Top of DATA FOR PROCESSING

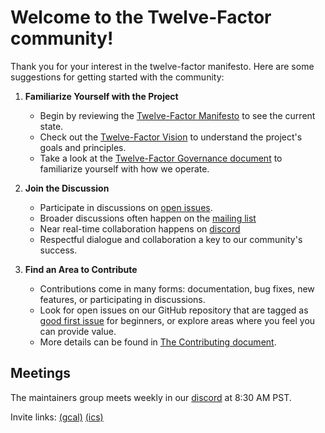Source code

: # Welcome to the Twelve-Factor community!

Thank you for your interest in the twelve-factor manifesto. Here are some suggestions for getting started with the community:

1. **Familiarize Yourself with the Project**
    - Begin by reviewing the [Twelve-Factor Manifesto](https://12factor.net) to
     see the current state.
    - Check out the [Twelve-Factor Vision](https://github.com/twelve-factor/twelve-factor/blob/main/VISION.md) to understand the
     project's goals and principles.
    - Take a look at the [Twelve-Factor Governance document](https://github.com/twelve-factor/twelve-factor/blob/main/GOVERNANCE.md) to
     familiarize yourself with how we operate.

2. **Join the Discussion**
    - Participate in discussions on [open issues](https://github.com/twelve-factor/twelve-factor/issues).
    - Broader discussions often happen on the [mailing
    list](https://groups.google.com/g/twelve-factor)
    - Near real-time collaboration happens on
    [discord](https://discord.gg/9HFMDMt95z)
    - Respectful dialogue and collaboration a key to our community's success.

3. **Find an Area to Contribute**
    - Contributions come in many forms: documentation, bug fixes, new features,
     or participating in discussions.
    - Look for open issues on our GitHub repository that are tagged as [good
     first issue](https://github.com/twelve-factor/twelve-factor/issues?q=is%3Aissue+is%3Aopen+label%3Agood+first+issue)
     for beginners, or explore areas where you feel you can provide value.
    - More details can be found in [The Contributing document](https://github.com/twelve-factor/twelve-factor/blob/main/CONTRIBUTING.md).

## Meetings

The maintainers group meets weekly in our [discord](https://discord.gg/9HFMDMt95z) at 8:30 AM PST.

Invite links:
[(gcal)](https://calendar.google.com/calendar/render?action=TEMPLATE&text=Twelve-Factor+Maintainers+Meeting&dates=20241205T163000Z/20241205T170000Z&details=Weekly+meeting+to+discuss+updates+and+maintenance+for+the+Twelve-Factor+manifesto.&location=https%3A%2F%2Fdiscord.com%2Fchannels%2F1296917489615110174%2F1296917489615110178&recur=RRULE:FREQ=WEEKLY)
[(ics)](/maintainers.ics)
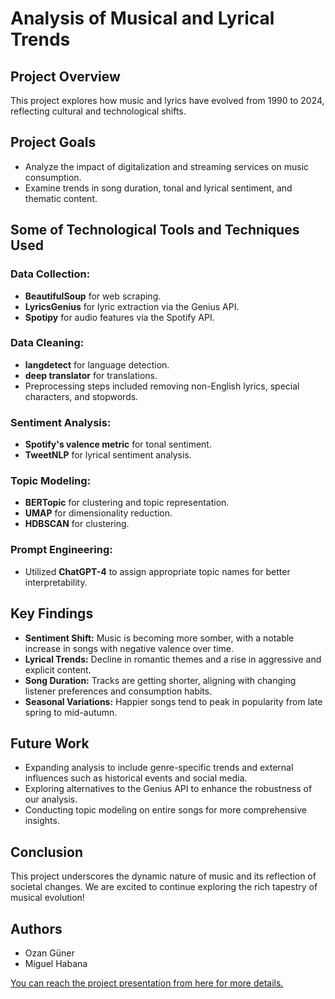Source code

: # Analysis of Musical and Lyrical Trends

## Project Overview
This project explores how music and lyrics have evolved from 1990 to 2024, reflecting cultural and technological shifts.

## Project Goals
- Analyze the impact of digitalization and streaming services on music consumption.
- Examine trends in song duration, tonal and lyrical sentiment, and thematic content.

## Some of Technological Tools and Techniques Used
### Data Collection:
- **BeautifulSoup** for web scraping.
- **LyricsGenius** for lyric extraction via the Genius API.
- **Spotipy** for audio features via the Spotify API.

### Data Cleaning:
- **langdetect** for language detection.
- **deep translator** for translations.
- Preprocessing steps included removing non-English lyrics, special characters, and stopwords.

### Sentiment Analysis:
- **Spotify's valence metric** for tonal sentiment.
- **TweetNLP** for lyrical sentiment analysis.

### Topic Modeling:
- **BERTopic** for clustering and topic representation.
- **UMAP** for dimensionality reduction.
- **HDBSCAN** for clustering.

### Prompt Engineering:
- Utilized **ChatGPT-4** to assign appropriate topic names for better interpretability.

## Key Findings
- **Sentiment Shift:** Music is becoming more somber, with a notable increase in songs with negative valence over time.
- **Lyrical Trends:** Decline in romantic themes and a rise in aggressive and explicit content.
- **Song Duration:** Tracks are getting shorter, aligning with changing listener preferences and consumption habits.
- **Seasonal Variations:** Happier songs tend to peak in popularity from late spring to mid-autumn.

## Future Work
- Expanding analysis to include genre-specific trends and external influences such as historical events and social media.
- Exploring alternatives to the Genius API to enhance the robustness of our analysis.
- Conducting topic modeling on entire songs for more comprehensive insights.

## Conclusion
This project underscores the dynamic nature of music and its reflection of societal changes. We are excited to continue exploring the rich tapestry of musical evolution!

## Authors
- Ozan Güner
- Miguel Habana

[You can reach the project presentation from here for more details.](<Analysis of Musical and Lyrical Trends.pdf>)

Bottom of DATA FOR PROCESSING

• **PROBLEM DETAILS**: Please copy out the whole listing exactly, minus its pictures.

• **WRITTEN SOLUTION**:
Source code

: # Welcome to the Twelve-Factor community!

Thank you for your interest in the twelve-factor manifesto. Here are some suggestions for getting started with the community:

1. **Familiarize Yourself with the Project**
    - Begin by reviewing the [Twelve-Factor Manifesto](https://12factor.net) to
     see the current state.
    - Check out the [Twelve-Factor Vision](https://github.com/twelve-factor/twelve-factor/blob/main/VISION.md) to understand the
     project's goals and principles.
    - Take a look at the [Twelve-Factor Governance document](https://github.com/twelve-factor/twelve-factor/blob/main/GOVERNANCE.md) to
     familiarize yourself with how we operate.

2. **Join the Discussion**
    - Participate in discussions on [open issues](https://github.com/twelve-factor/twelve-factor/issues).
    - Broader discussions often happen on the [mailing
    list](https://groups.google.com/g/twelve-factor)
    - Near real-time collaboration happens on
    [discord](https://discord.gg/9HFMDMt95z)
    - Respectful dialogue and collaboration a key to our community's success.

3. **Find an Area to Contribute**
    - Contributions come in many forms: documentation, bug fixes, new features,
     or participating in discussions.
    - Look for open issues on our GitHub repository that are tagged as [good
     first issue](https://github.com/twelve-factor/twelve-factor/issues?q=is%3Aissue+is%3Aopen+label%3Agood+first+issue)
     for beginners, or explore areas where you feel you can provide value.
    - More details can be found in [The Contributing document](https://github.com/twelve-factor/twelve-factor/blob/main/CONTRIBUTING.md).

## Meetings

The maintainers group meets weekly in our [discord](https://discord.gg/9HFMDMt95z) at 8:30 AM PST.

Invite links:
[(gcal)](https://calendar.google.com/calendar/render?action=TEMPLATE&text=Twelve-Factor+Maintainers+Meeting&dates=20241205T163000Z/20241205T170000Z&details=Weekly+meeting+to+discuss+updates+and+maintenance+for+the+Twelve-Factor+manifesto.&location=https%3A%2F%2Fdiscord.com%2Fchannels%2F1296917489615110174%2F1296917489615110178&recur=RRULE:FREQ=WEEKLY)
[(ics)](/maintainers.ics)
Source code

: # Analysis of Musical and Lyrical Trends

## Project Overview
This project explores how music and lyrics have evolved from 1990 to 2024, reflecting cultural and technological shifts.

## Project Goals
- Analyze the impact of digitalization and streaming services on music consumption.
- Examine trends in song duration, tonal and lyrical sentiment, and thematic content.

## Some of Technological Tools and Techniques Used
### Data Collection:
- **BeautifulSoup** for web scraping.
- **LyricsGenius** for lyric extraction via the Genius API.
- **Spotipy** for audio features via the Spotify API.

### Data Cleaning:
- **langdetect** for language detection.
- **deep translator** for translations.
- Preprocessing steps included removing non-English lyrics, special characters, and stopwords.

### Sentiment Analysis:
- **Spotify's valence metric** for tonal sentiment.
- **TweetNLP** for lyrical sentiment analysis.

### Topic Modeling:
- **BERTopic** for clustering and topic representation.
- **UMAP** for dimensionality reduction.
- **HDBSCAN** for clustering.

### Prompt Engineering:
- Utilized **ChatGPT-4** to assign appropriate topic names for better interpretability.

## Key Findings
- **Sentiment Shift:** Music is becoming more somber, with a notable increase in songs with negative valence over time.
- **Lyrical Trends:** Decline in romantic themes and a rise in aggressive and explicit content.
- **Song Duration:** Tracks are getting shorter, aligning with changing listener preferences and consumption habits.
- **Seasonal Variations:** Happier songs tend to peak in popularity from late spring to mid-autumn.

## Future Work
- Expanding analysis to include genre-specific trends and external influences such as historical events and social media.
- Exploring alternatives to the Genius API to enhance the robustness of our analysis.
- Conducting topic modeling on entire songs for more comprehensive insights.

## Conclusion
This project underscores the dynamic nature of music and its reflection of societal changes. We are excited to continue exploring the rich tapestry of musical evolution!

## Authors
- Ozan Güner
- Miguel Habana

[You can reach the project presentation from here for more details.](<Analysis of Musical and Lyrical Trends.pdf>)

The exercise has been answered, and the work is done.